__REQUIREMENT__.
When you reach the line containing "On the $2\times" in the records below, start copying exactly, and stop once you have copied the line containing "Moreover, the tiling".

__DATA TO EXAMINE__.

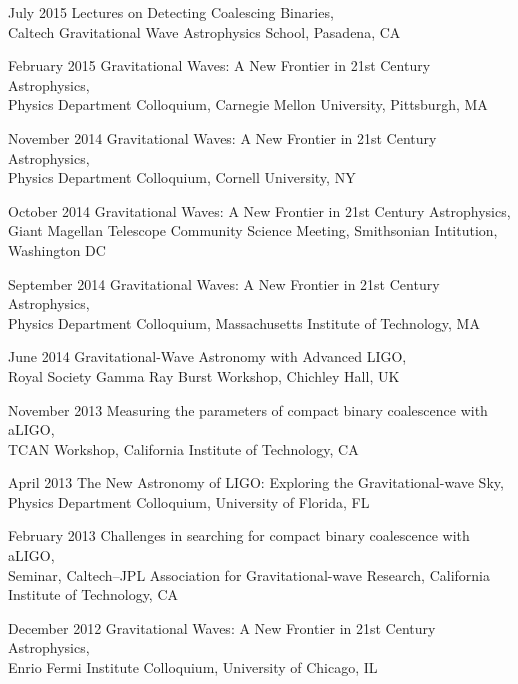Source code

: \documentclass{cv}
\begin{document}
\begin{entry}
\item[July 2015] {Lectures on Detecting Coalescing Binaries},\\
{\small Caltech Gravitational Wave Astrophysics School, Pasadena, CA}

\item[February 2015] {Gravitational Waves: A New Frontier in 21st Century
Astrophysics},\\
{\small Physics Department Colloquium, Carnegie Mellon University, Pittsburgh, MA}

\item[November 2014] {Gravitational Waves: A New Frontier in 21st Century
Astrophysics},\\
{\small Physics Department Colloquium, Cornell University, NY}

\item[October 2014] {Gravitational Waves: A New Frontier in 21st Century
Astrophysics},\\
{\small Giant Magellan Telescope Community Science Meeting, Smithsonian
Intitution, Washington DC}

\item[September 2014] {Gravitational Waves: A New Frontier in 21st Century
Astrophysics},\\
{\small Physics Department Colloquium, Massachusetts Institute of Technology,
MA}

\item[June 2014] {Gravitational-Wave Astronomy with Advanced LIGO},\\
{\small Royal Society Gamma Ray Burst Workshop, Chichley Hall, UK}

\item[November 2013] {Measuring the parameters of compact binary coalescence with aLIGO},\\
{\small TCAN Workshop, California Institute of Technology, CA}

\item[April 2013] {The New Astronomy of LIGO: Exploring the
Gravitational-wave Sky},\\
{\small Physics Department Colloquium, University of Florida, FL}

\item[February 2013] {Challenges in searching for compact binary coalescence with aLIGO},\\
{\small Seminar, Caltech--JPL Association for Gravitational-wave Research, California Institute of Technology, CA}

\item[December 2012] {Gravitational Waves: A New Frontier in 21st Century
Astrophysics},\\
{\small Enrio Fermi Institute Colloquium, University of Chicago, IL}


\end{entry}
\end{document}
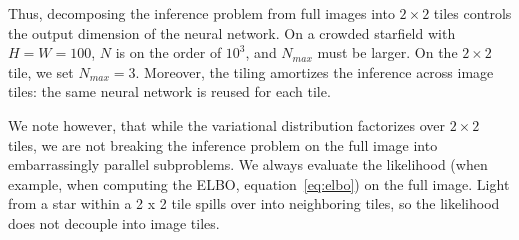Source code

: Thus, decomposing the inference problem from full images into $2 \times 2$ tiles controls the output dimension of the neural network. 
On a crowded starfield with $H = W = 100$, $N$ is on the order of $10^3$, 
and $N_{max}$ must be larger. 
On the $2\times 2$ tile, we set $N_{max} = 3$. 
Moreover, the tiling amortizes the inference across image tiles: the same neural network is reused for each tile. 

We note however, that while the variational distribution factorizes over $2 \times 2$ tiles, we are not breaking the inference problem on the full image into embarrassingly parallel subproblems. We always evaluate the likelihood (when example, when computing the ELBO, equation~\eqref{eq:elbo}) on the full image.
Light from a star within a 2 x 2 tile spills over into neighboring tiles, so the likelihood does not decouple into image tiles.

__ANSWER FOR THIS EXERCISE__.
On the $2\times 2$ tile, we set $N_{max} = 3$. 
Moreover, the tiling amortizes the inference across image tiles: the same neural network is reused for each tile. 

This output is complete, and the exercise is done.